Q - I can honestly say you've interacted with a wide array of musicians in your career.

A - I helped Black Sabbath get their first gig at The Marquee. I was very friendly with Sabbath. Tony Iommi and I had a partnership in a booking agency in Birmingham at one time.

Q - And of course Cortland, New York's contribution to Black Sabbath and Rainbow was Ronnie James Dio.

A - Ronnie was a lovely man. I met him in Holland at a festival. We got on famously. He was a very, very nice man. He was excellent on the show. I loved it. ZZ Top was on the show as well. They were our support band for two tours of America because they were on London Records, same as we were. Just a final thing.
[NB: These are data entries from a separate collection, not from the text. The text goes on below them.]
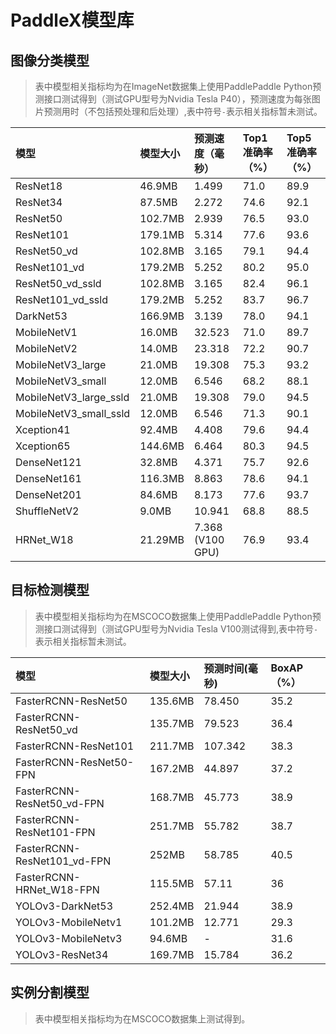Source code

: # PaddleX模型库

## 图像分类模型
> 表中模型相关指标均为在ImageNet数据集上使用PaddlePaddle Python预测接口测试得到（测试GPU型号为Nvidia Tesla P40），预测速度为每张图片预测用时（不包括预处理和后处理）,表中符号`-`表示相关指标暂未测试。


| 模型  | 模型大小 | 预测速度（毫秒） | Top1准确率（%） | Top5准确率（%） |
| :----|  :------- | :----------- | :--------- | :--------- |
| ResNet18| 46.9MB   | 1.499        | 71.0     | 89.9     |
| ResNet34| 87.5MB   | 2.272        | 74.6    | 92.1    |
| ResNet50| 102.7MB  | 2.939        | 76.5     | 93.0     |
| ResNet101 |179.1MB  | 5.314      | 77.6     | 93.6  |
| ResNet50_vd |102.8MB  | 3.165        | 79.1     | 94.4     |
| ResNet101_vd| 179.2MB  | 5.252       | 80.2   | 95.0     |
| ResNet50_vd_ssld |102.8MB  | 3.165        | 82.4     | 96.1     |
| ResNet101_vd_ssld| 179.2MB  | 5.252       | 83.7   | 96.7     |
| DarkNet53|166.9MB  | 3.139       | 78.0     | 94.1     |
| MobileNetV1 | 16.0MB   | 32.523        | 71.0     | 89.7    |
| MobileNetV2 | 14.0MB   | 23.318        | 72.2     | 90.7    |
| MobileNetV3_large|  21.0MB   | 19.308        | 75.3    | 93.2   |
| MobileNetV3_small |  12.0MB   | 6.546        | 68.2    | 88.1     |
| MobileNetV3_large_ssld|  21.0MB   | 19.308        | 79.0     | 94.5     |
| MobileNetV3_small_ssld |  12.0MB   | 6.546        | 71.3     | 90.1     |
| Xception41 |92.4MB   | 4.408       | 79.6    | 94.4     |
| Xception65 | 144.6MB  | 6.464       | 80.3     | 94.5     |
| DenseNet121 | 32.8MB   | 4.371       | 75.7     | 92.6     |
| DenseNet161|116.3MB  | 8.863       | 78.6     | 94.1     |
| DenseNet201|  84.6MB   | 8.173       | 77.6     | 93.7     |
| ShuffleNetV2 | 9.0MB   | 10.941        | 68.8     | 88.5     |
| HRNet_W18 | 21.29MB | 7.368 (V100 GPU) | 76.9 | 93.4 |

## 目标检测模型

> 表中模型相关指标均为在MSCOCO数据集上使用PaddlePaddle Python预测接口测试得到（测试GPU型号为Nvidia Tesla V100测试得到,表中符号`-`表示相关指标暂未测试。

| 模型    | 模型大小    | 预测时间(毫秒) | BoxAP（%） |
|:-------|:-----------|:-------------|:----------|
|FasterRCNN-ResNet50|135.6MB| 78.450 | 35.2 |
|FasterRCNN-ResNet50_vd| 135.7MB | 79.523 | 36.4 |
|FasterRCNN-ResNet101| 211.7MB | 107.342 | 38.3 |
|FasterRCNN-ResNet50-FPN| 167.2MB | 44.897 | 37.2 |
|FasterRCNN-ResNet50_vd-FPN|168.7MB | 45.773 | 38.9 |
|FasterRCNN-ResNet101-FPN| 251.7MB | 55.782 | 38.7 |
|FasterRCNN-ResNet101_vd-FPN |252MB | 58.785 | 40.5 |
|FasterRCNN-HRNet_W18-FPN |115.5MB | 57.11 | 36 |
|YOLOv3-DarkNet53|252.4MB | 21.944 | 38.9 |
|YOLOv3-MobileNetv1 |101.2MB | 12.771 | 29.3 |
|YOLOv3-MobileNetv3|94.6MB | - | 31.6 |
| YOLOv3-ResNet34|169.7MB | 15.784 | 36.2 |

## 实例分割模型

> 表中模型相关指标均为在MSCOCO数据集上测试得到。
Can you guess who was our support band at the Philadelphia Spectrum, after Woodstock?

Q - I have no idea.

A - They were an up and coming band at the time.

Q - Grand Funk.

A - No.

Q - Who would it have been?

A - You'll never guess in a million years, the Eagles. (laughs) Then they supported us, I think it's called Hialeah in Honolulu as well. They were just on their way up. In fact, Glenn Frey came into the dressing room with Timothy B. Schmit and introduced themselves. They were very nice, those two guys. I had a lot of good times with them. I never saw Henley. I don't know where he was. They just said, "We wanted to say hi to you. We're doing a few dates together. It's great if we can hang out." For some odd reason we never got to hang. I don't know why.